Ping: il nuovo modo di essere connessi e al passo con i tempi!

Se i Google Glass ci promettono di farci vedere la realtà “aumentata” con tutte le informazioni che oggi ci vengono normalmente fornite da pc, palmari e navigatori satellitari, se le lenti a contatto elettroniche del futuro, che non avranno nulla a vedere con le classiche lenti a contatto che siamo abituati a conoscere e ad indossare, si occuperanno tra le varie cose di monitorare i parametri biologici dei nostri occhi 24 su 24, se un braccialetto controllerà il nostro sonno e ci “inviterà” (se necessario) a svolgere più attività fisica… In tutto questo contesto, poteva l’abbigliamento, quello classico fatto di giacche, magliette, pantaloni e gonne, rimanere indietro in questa pazzesca corsa verso il futuro? Ovviamente no.
 

E non deve quindi sorprendere la comparsa sul mercato del primo capo di abbigliamento direttamente connesso ai social network.

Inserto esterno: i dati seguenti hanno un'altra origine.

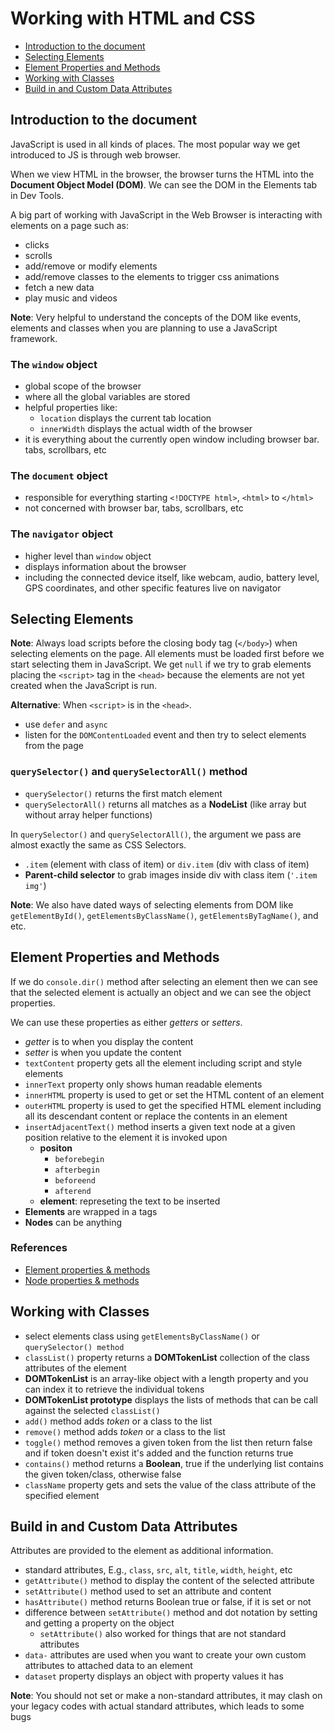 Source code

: # Working with HTML and CSS

- [Introduction to the document](#introduction-to-the-document)
- [Selecting Elements](#selecting-elements)
- [Element Properties and Methods](#element-properties-and-methods)
- [Working with Classes](#working-with-classes)
- [Build in and Custom Data Attributes](#build-in-and-custom-data-attributes)


## Introduction to the document

JavaScript is used in all kinds of places. The most popular way we get introduced to JS is through web browser.

When we view HTML in the browser, the browser turns the HTML into the **Document Object Model (DOM)**. We can see the DOM in the Elements tab in Dev Tools.

A big part of working with JavaScript in the Web Browser is interacting with elements on a page such as:

- clicks
- scrolls
- add/remove or modify elements
- add/remove classes to the elements to trigger css animations
- fetch a new data
- play music and videos

**Note**: Very helpful to understand the concepts of the DOM like events, elements and classes when you are planning to use a JavaScript framework.

### The `window` object

- global scope of the browser
- where all the global variables are stored
- helpful properties like:
  - `location` displays the current tab location
  - `innerWidth` displays the actual width of the browser
- it is everything about the currently open window including browser bar. tabs, scrollbars, etc

### The `document` object

- responsible for everything starting `<!DOCTYPE html>`, `<html>` to `</html>`
- not concerned with browser bar, tabs, scrollbars, etc

### The `navigator` object

- higher level than `window` object
- displays information about the browser
- including the connected device itself, like webcam, audio, battery level, GPS coordinates, and other specific features live on navigator


## Selecting Elements

**Note**: Always load scripts before the closing body tag (`</body>`) when selecting elements on the page. All elements must be loaded first before we start selecting them in JavaScript. We get `null` if we try to grab elements placing the `<script>` tag in the `<head>` because the elements are not yet created when the JavaScript is run.

**Alternative**: When `<script>` is in the `<head>`.

- use `defer` and `async`
- listen for the `DOMContentLoaded` event and then try to select elements from the page

### `querySelector()` and `querySelectorAll()` method

- `querySelector()` returns the first match element
- `querySelectorAll()` returns all matches as a **NodeList** (like array but without array helper functions)

In `querySelector()` and `querySelectorAll()`, the argument we pass are almost exactly the same as CSS Selectors.

- `.item` (element with class of item) or `div.item` (div with class of item)
- **Parent-child selector** to grab images inside div with class item (`'.item img'`)

**Note**: We also have dated ways of selecting elements from DOM like `getElementById()`, `getElementsByClassName()`, `getElementsByTagName()`, and etc.


## Element Properties and Methods

If we do `console.dir()` method after selecting an element then we can see that the selected element is actually an object and we can see the object properties.

We can use these properties as either _getters_ or _setters_.

- _getter_ is to when you display the content
- _setter_ is when you update the content 
- `textContent` property gets all the element including script and style elements
- `innerText` property only shows human readable elements
- `innerHTML` property is used to get or set the HTML content of an element
- `outerHTML` property is used to get the specified HTML element including all its descendant content or replace the contents in an element
- `insertAdjacentText()` method inserts a given text node at a given position relative to the element it is invoked upon
  - **positon**
    - `beforebegin`
    - `afterbegin`
    - `beforeend`
    - `afterend`
  - **element**: represeting the text to be inserted
- **Elements** are wrapped in a tags
- **Nodes** can be anything

### References

- [Element properties & methods](https://developer.mozilla.org/en-US/docs/Web/API/Element)
- [Node properties & methods](https://developer.mozilla.org/en-US/docs/Web/API/Node)


## Working with Classes

- select elements class using `getElementsByClassName()` or `querySelector() method`
- `classList()` property returns a **DOMTokenList** collection of the class attributes of the element
- **DOMTokenList** is an array-like object with a length property and you can index it to retrieve the individual tokens
- **DOMTokenList prototype** displays the lists of methods that can be call against the selected `classList()`
- `add()` method adds _token_ or a class to the list
- `remove()` method adds _token_ or a class to the list
- `toggle()` method removes a given token from the list then return false and if token doesn't exist it's added and the function returns true
- `contains()` method returns a **Boolean**, true if the underlying list contains the given token/class, otherwise false
- `className` property gets and sets the value of the class attribute of the specified element


## Build in and Custom Data Attributes

Attributes are provided to the element as additional information.

- standard attributes, E.g., `class`, `src`, `alt`, `title`, `width`, `height`, etc
- `getAttribute()` method to display the content of the selected attribute
- `setAttribute()` method used to set an attribute and content
- `hasAttribute()` method returns Boolean true or false, if it is set or not
- difference between `setAttribute()` method and dot notation by setting and getting a property on the object
  - `setAttribute()` also worked for things that are not standard attributes
- `data-` attributes are used when you want to create your own custom attributes to attached data to an element
- `dataset` property displays an object with property values
 it has
 
**Note**: You should not set or make a non-standard attributes, it may clash on your legacy codes with actual standard attributes, which leads to some bugs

“Si chiama “Ping”, ed è stato ideato e realizzato dalla designer Jennifer Darmour per Electricfoxy|”.
In informatica la parola “ping” fa riferimento ad una connessione veloce tra due punti collegati tramite la rete internet, una connessione che serve semplicemente a verificare la “reciproca visibilità” tra i due punti stessi. E su questa falsa riga si sviluppa anche l’idea della felpa Ping.
Si tratta di una versione molto innovativa di quella tendenza di “wearable technology” (tecnologia indossabile) che passa attraverso l’inserimento di speciali sensori e componenti modem per la connessione ad internet, direttamente all’interno delle pieghe dei capi di abbigliamento.

 

Le sue funzionalità?
Tramite Ping si viene ad esempio avvisati dell’arrivo di un commento ad un nostro post su Facebook tramite una lieve vibrazione sulla spalla, oppure
tirandosi su e giù la cerniera della felpa, si autorizza l’aggiornamento del nostro stato e così via.
Da un punto di vista prettamente stilistico Ping sembra ispirarsi ad Intimacy 2.0, un progetto messo a punto dallo studio Roosegaarde, nato per sfruttare le possibili convergenze tra il mondo del fashion e quello dell’hi-tech; convergenze sfociate ad esempio nella creazione di abiti ed accessori con materiali plastici e derivati del silicio, tipicamente utilizzati nell’ambito della microelettronica.